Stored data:
----
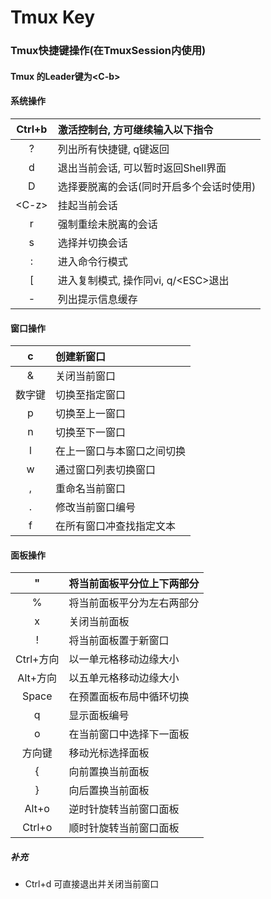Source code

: # Tmux Key

### Tmux快捷键操作(在TmuxSession内使用)
#### Tmux 的Leader键为\<C-b\>
#### 系统操作

| Ctrl+b | 激活控制台, 方可继续输入以下指令 |
| :--: | :-- |
| ? | 列出所有快捷键, q键返回 |
| d | 退出当前会话, 可以暂时返回Shell界面 |
| D | 选择要脱离的会话(同时开启多个会话时使用) |
| \<C-z\> | 挂起当前会话 |
| r | 强制重绘未脱离的会话 |
| s | 选择并切换会话 |
| : | 进入命令行模式 |
| [ | 进入复制模式, 操作同vi, q/\<ESC\>退出 |
| - | 列出提示信息缓存 |

#### 窗口操作

| c | 创建新窗口 |
| :--: | :-- |
| & | 关闭当前窗口 |
| 数字键 | 切换至指定窗口 |
| p | 切换至上一窗口 |
| n | 切换至下一窗口 |
| l | 在上一窗口与本窗口之间切换 |
| w | 通过窗口列表切换窗口 |
| , | 重命名当前窗口 |
| . | 修改当前窗口编号 |
| f | 在所有窗口冲查找指定文本 |

#### 面板操作

| " | 将当前面板平分位上下两部分 |
| :--: | :-- |
| % | 将当前面板平分为左右两部分 |
| x | 关闭当前面板 |
| ! | 将当前面板置于新窗口 |
| Ctrl+方向 | 以一单元格移动边缘大小 |
| Alt+方向 | 以五单元格移动边缘大小 |
| Space | 在预置面板布局中循环切换 |
| q | 显示面板编号 |
| o | 在当前窗口中选择下一面板 |
| 方向键 | 移动光标选择面板 |
| { | 向前置换当前面板 |
| } | 向后置换当前面板 |
| Alt+o | 逆时针旋转当前窗口面板 |
| Ctrl+o | 顺时针旋转当前窗口面板 |

##### 补充

- Ctrl+d 可直接退出并关闭当前窗口
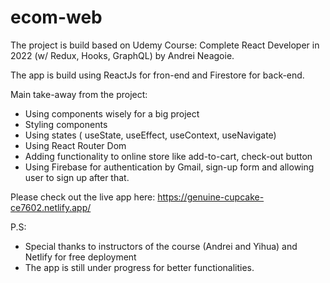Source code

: # ecom-web
The project is build based on Udemy Course: Complete React Developer in 2022 (w/ Redux, Hooks, GraphQL) by Andrei Neagoie.

The app is build using ReactJs for fron-end and Firestore for back-end. 

Main take-away from the project: 
- Using components wisely for a big project
- Styling components
- Using states ( useState, useEffect, useContext, useNavigate)
- Using React Router Dom
- Adding functionality to online store like add-to-cart, check-out button
- Using Firebase for authentication by Gmail, sign-up form and allowing user to sign up after that.

Please check out the live app here: https://genuine-cupcake-ce7602.netlify.app/

P.S: 
- Special thanks to instructors of the course (Andrei and Yihua) and Netlify for free deployment
- The app is still under progress for better functionalities.
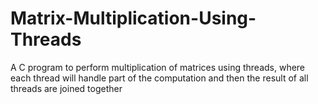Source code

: # Matrix-Multiplication-Using-Threads
A C program to perform multiplication of matrices using threads, where each thread will handle part of the computation and then the result of all threads are joined together
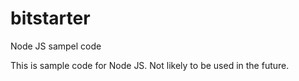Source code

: # bitstarter
Node JS sampel code

This is sample code for Node JS.
Not likely to be used in the future.
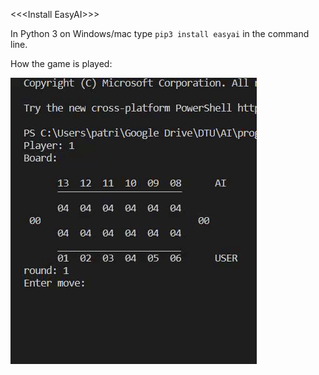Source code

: \<<<Install EasyAI\>>>

In Python 3 on Windows/mac type <code>pip3 install easyai</code> in the command line.

How the game is played:

![](kalaha.gif)
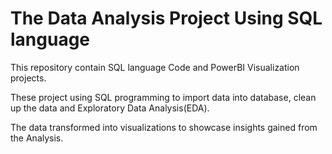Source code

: # The Data Analysis Project Using SQL language

This repository contain SQL language Code and PowerBI Visualization projects.

These project using SQL programming to import data into database, clean up the data and Exploratory Data Analysis(EDA). 

The data transformed into visualizations to showcase insights gained from the Analysis.

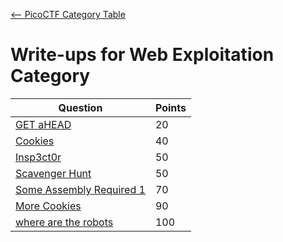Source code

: [<-- PicoCTF Category Table](../../README.md#2-picoctf)

# Write-ups for Web Exploitation Category

|Question|Points|
|--------|------|
|[GET aHEAD](./Get%20aHEAD/writeup.md)|20|
|[Cookies](./Cookies/writeup.md)|40|
|[Insp3ct0r](./Insp3ct0r/writeup.md)|50|
|[Scavenger Hunt](./Scavenger%20Hunt/writeup.md)|50|
|[Some Assembly Required 1](./Some%20Assembly%20Required%201/writeup.md)|70|
|[More Cookies](./More%20Cookies/writeup.md)|90|
|[where are the robots](./where%20are%20the%20robots/writeup.md)|100|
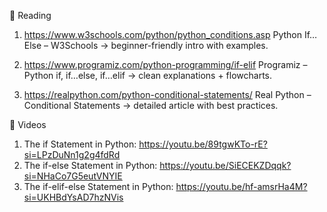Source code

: 📖 Reading

1. https://www.w3schools.com/python/python_conditions.asp Python If…Else – W3Schools
 → beginner-friendly intro with examples.

2. https://www.programiz.com/python-programming/if-elif Programiz – Python if, if…else, if…elif
 → clean explanations + flowcharts.

3. https://realpython.com/python-conditional-statements/ Real Python – Conditional Statements
 → detailed article with best practices.

 🎥 Videos

 1. The if Statement in Python: https://youtu.be/89tgwKTo-rE?si=LPzDuNn1g2g4fdRd
 2. The if-else Statement in Python: https://youtu.be/SiECEKZDqqk?si=NHaCo7G5eutVNYIE
 3. The if-elif-else Statement in Python: https://youtu.be/hf-amsrHa4M?si=UKHBdYsAD7hzNVis
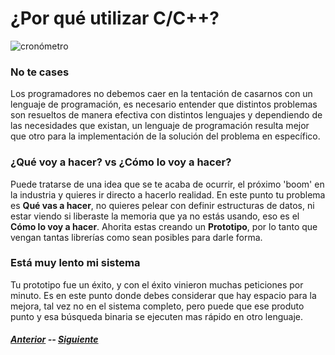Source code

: # ¿Por qué utilizar C/C++?
![cronómetro](http://www.hondavap.com.mx/_lib/img/grp__NM__bg__NM__chronometer.png)
### No te cases
Los programadores no debemos caer en la tentación de casarnos con un lenguaje de programación, es necesario entender que distintos problemas son resueltos de manera efectiva con distintos lenguajes y dependiendo de las necesidades que existan, un lenguaje de programación resulta mejor que otro para la implementación de la solución del problema en específico.
### ¿Qué voy a hacer? vs ¿Cómo lo voy a hacer?
Puede tratarse de una idea que se te acaba de ocurrir, el próximo 'boom' en la industria y quieres ir directo a hacerlo realidad. En este punto tu problema es **Qué vas a hacer**, no quieres pelear con definir estructuras de datos, ni estar viendo si liberaste la memoria que ya no estás usando, eso es el **Cómo lo voy a hacer**. Ahorita estas creando un **Prototipo**, por lo tanto que vengan tantas librerías como sean posibles para darle forma.
### Está muy lento mi sistema
Tu prototipo fue un éxito, y con el éxito vinieron muchas peticiones por minuto. Es en este punto donde debes considerar que hay espacio para la mejora, tal vez no en el sistema completo, pero puede que ese produto punto y esa búsqueda binaria se ejecuten mas rápido en otro lenguaje.
##### [Anterior](README.md) -- [Siguiente](pagina2.md)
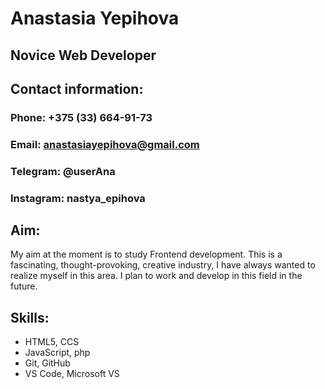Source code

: # Anastasia Yepihova

## Novice Web Developer

## Contact information:
### Phone: +375 (33) 664-91-73
### Email: anastasiayepihova@gmail.com
### Telegram: @userAna
### Instagram: nastya_epihova

## Aim:
My aim at the moment is to study Frontend development. This is a fascinating, thought-provoking, creative industry, I have always wanted to realize myself in this area. I plan to work and develop in this field in the future.

## Skills:
* HTML5, CCS
* JavaScript, php 
* Git, GitHub
* VS Code, Microsoft VS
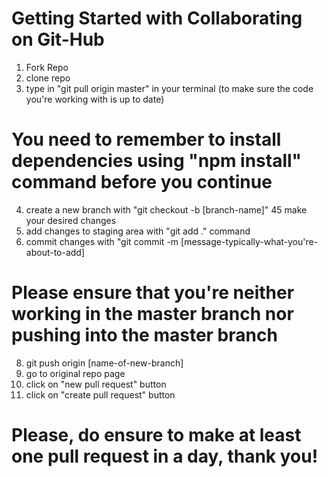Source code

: # Getting Started with Collaborating on Git-Hub

1. Fork Repo
2. clone repo
3. type in "git pull origin master" in your terminal (to make sure the code you're working with is up to date)

# You need to remember to install dependencies using "npm install" command before you continue

4. create a new branch with "git checkout -b [branch-name]"
   45 make your desired changes
5. add changes to staging area with "git add ." command
6. commit changes with "git commit -m [message-typically-what-you're-about-to-add]

# Please ensure that you're neither working in the master branch nor pushing into the master branch

8. git push origin [name-of-new-branch]
9. go to original repo page
10. click on "new pull request" button
11. click on "create pull request" button

# Please, do ensure to make at least one pull request in a day, thank you!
----
◆ **What this task involves**:
Would you give the records again exactly, dropping the pictures?

◆ **Solution for this exercise**:
Source code

: # Tmux Key

### Tmux快捷键操作(在TmuxSession内使用)
#### Tmux 的Leader键为\<C-b\>
#### 系统操作

| Ctrl+b | 激活控制台, 方可继续输入以下指令 |
| :--: | :-- |
| ? | 列出所有快捷键, q键返回 |
| d | 退出当前会话, 可以暂时返回Shell界面 |
| D | 选择要脱离的会话(同时开启多个会话时使用) |
| \<C-z\> | 挂起当前会话 |
| r | 强制重绘未脱离的会话 |
| s | 选择并切换会话 |
| : | 进入命令行模式 |
| [ | 进入复制模式, 操作同vi, q/\<ESC\>退出 |
| - | 列出提示信息缓存 |

#### 窗口操作

| c | 创建新窗口 |
| :--: | :-- |
| & | 关闭当前窗口 |
| 数字键 | 切换至指定窗口 |
| p | 切换至上一窗口 |
| n | 切换至下一窗口 |
| l | 在上一窗口与本窗口之间切换 |
| w | 通过窗口列表切换窗口 |
| , | 重命名当前窗口 |
| . | 修改当前窗口编号 |
| f | 在所有窗口冲查找指定文本 |

#### 面板操作

| " | 将当前面板平分位上下两部分 |
| :--: | :-- |
| % | 将当前面板平分为左右两部分 |
| x | 关闭当前面板 |
| ! | 将当前面板置于新窗口 |
| Ctrl+方向 | 以一单元格移动边缘大小 |
| Alt+方向 | 以五单元格移动边缘大小 |
| Space | 在预置面板布局中循环切换 |
| q | 显示面板编号 |
| o | 在当前窗口中选择下一面板 |
| 方向键 | 移动光标选择面板 |
| { | 向前置换当前面板 |
| } | 向后置换当前面板 |
| Alt+o | 逆时针旋转当前窗口面板 |
| Ctrl+o | 顺时针旋转当前窗口面板 |

##### 补充

- Ctrl+d 可直接退出并关闭当前窗口
Source code

: # ecom-web
The project is build based on Udemy Course: Complete React Developer in 2022 (w/ Redux, Hooks, GraphQL) by Andrei Neagoie.

The app is build using ReactJs for fron-end and Firestore for back-end. 

Main take-away from the project: 
- Using components wisely for a big project
- Styling components
- Using states ( useState, useEffect, useContext, useNavigate)
- Using React Router Dom
- Adding functionality to online store like add-to-cart, check-out button
- Using Firebase for authentication by Gmail, sign-up form and allowing user to sign up after that.

Please check out the live app here: https://genuine-cupcake-ce7602.netlify.app/

P.S: 
- Special thanks to instructors of the course (Andrei and Yihua) and Netlify for free deployment
- The app is still under progress for better functionalities.
Source code

: # Matrix-Multiplication-Using-Threads
A C program to perform multiplication of matrices using threads, where each thread will handle part of the computation and then the result of all threads are joined together
Source code

: # bitstarter
Node JS sampel code

This is sample code for Node JS.
Not likely to be used in the future.
Source code

: \<<<Install EasyAI\>>>

In Python 3 on Windows/mac type <code>pip3 install easyai</code> in the command line.

How the game is played:

![](kalaha.gif)
Source code

: # The Data Analysis Project Using SQL language

This repository contain SQL language Code and PowerBI Visualization projects.

These project using SQL programming to import data into database, clean up the data and Exploratory Data Analysis(EDA). 

The data transformed into visualizations to showcase insights gained from the Analysis.

Source code

: [<-- PicoCTF Category Table](../../README.md#2-picoctf)

# Write-ups for Web Exploitation Category

|Question|Points|
|--------|------|
|[GET aHEAD](./Get%20aHEAD/writeup.md)|20|
|[Cookies](./Cookies/writeup.md)|40|
|[Insp3ct0r](./Insp3ct0r/writeup.md)|50|
|[Scavenger Hunt](./Scavenger%20Hunt/writeup.md)|50|
|[Some Assembly Required 1](./Some%20Assembly%20Required%201/writeup.md)|70|
|[More Cookies](./More%20Cookies/writeup.md)|90|
|[where are the robots](./where%20are%20the%20robots/writeup.md)|100|
Source code

: 📖 Reading

1. https://www.w3schools.com/python/python_conditions.asp Python If…Else – W3Schools
 → beginner-friendly intro with examples.

2. https://www.programiz.com/python-programming/if-elif Programiz – Python if, if…else, if…elif
 → clean explanations + flowcharts.

3. https://realpython.com/python-conditional-statements/ Real Python – Conditional Statements
 → detailed article with best practices.

 🎥 Videos

 1. The if Statement in Python: https://youtu.be/89tgwKTo-rE?si=LPzDuNn1g2g4fdRd
 2. The if-else Statement in Python: https://youtu.be/SiECEKZDqqk?si=NHaCo7G5eutVNYIE
 3. The if-elif-else Statement in Python: https://youtu.be/hf-amsrHa4M?si=UKHBdYsAD7hzNVis
Source code

: # ¿Por qué utilizar C/C++?
![cronómetro](http://www.hondavap.com.mx/_lib/img/grp__NM__bg__NM__chronometer.png)
### No te cases
Los programadores no debemos caer en la tentación de casarnos con un lenguaje de programación, es necesario entender que distintos problemas son resueltos de manera efectiva con distintos lenguajes y dependiendo de las necesidades que existan, un lenguaje de programación resulta mejor que otro para la implementación de la solución del problema en específico.
### ¿Qué voy a hacer? vs ¿Cómo lo voy a hacer?
Puede tratarse de una idea que se te acaba de ocurrir, el próximo 'boom' en la industria y quieres ir directo a hacerlo realidad. En este punto tu problema es **Qué vas a hacer**, no quieres pelear con definir estructuras de datos, ni estar viendo si liberaste la memoria que ya no estás usando, eso es el **Cómo lo voy a hacer**. Ahorita estas creando un **Prototipo**, por lo tanto que vengan tantas librerías como sean posibles para darle forma.
### Está muy lento mi sistema
Tu prototipo fue un éxito, y con el éxito vinieron muchas peticiones por minuto. Es en este punto donde debes considerar que hay espacio para la mejora, tal vez no en el sistema completo, pero puede que ese produto punto y esa búsqueda binaria se ejecuten mas rápido en otro lenguaje.
##### [Anterior](README.md) -- [Siguiente](pagina2.md)
Source code

: # Anastasia Yepihova

## Novice Web Developer

## Contact information:
### Phone: +375 (33) 664-91-73
### Email: anastasiayepihova@gmail.com
### Telegram: @userAna
### Instagram: nastya_epihova

## Aim:
My aim at the moment is to study Frontend development. This is a fascinating, thought-provoking, creative industry, I have always wanted to realize myself in this area. I plan to work and develop in this field in the future.

## Skills:
* HTML5, CCS
* JavaScript, php 
* Git, GitHub
* VS Code, Microsoft VS
Source code

: # Getting Started with Collaborating on Git-Hub

1. Fork Repo
2. clone repo
3. type in "git pull origin master" in your terminal (to make sure the code you're working with is up to date)

# You need to remember to install dependencies using "npm install" command before you continue

4. create a new branch with "git checkout -b [branch-name]"
   45 make your desired changes
5. add changes to staging area with "git add ." command
6. commit changes with "git commit -m [message-typically-what-you're-about-to-add]

# Please ensure that you're neither working in the master branch nor pushing into the master branch

8. git push origin [name-of-new-branch]
9. go to original repo page
10. click on "new pull request" button
11. click on "create pull request" button

# Please, do ensure to make at least one pull request in a day, thank you!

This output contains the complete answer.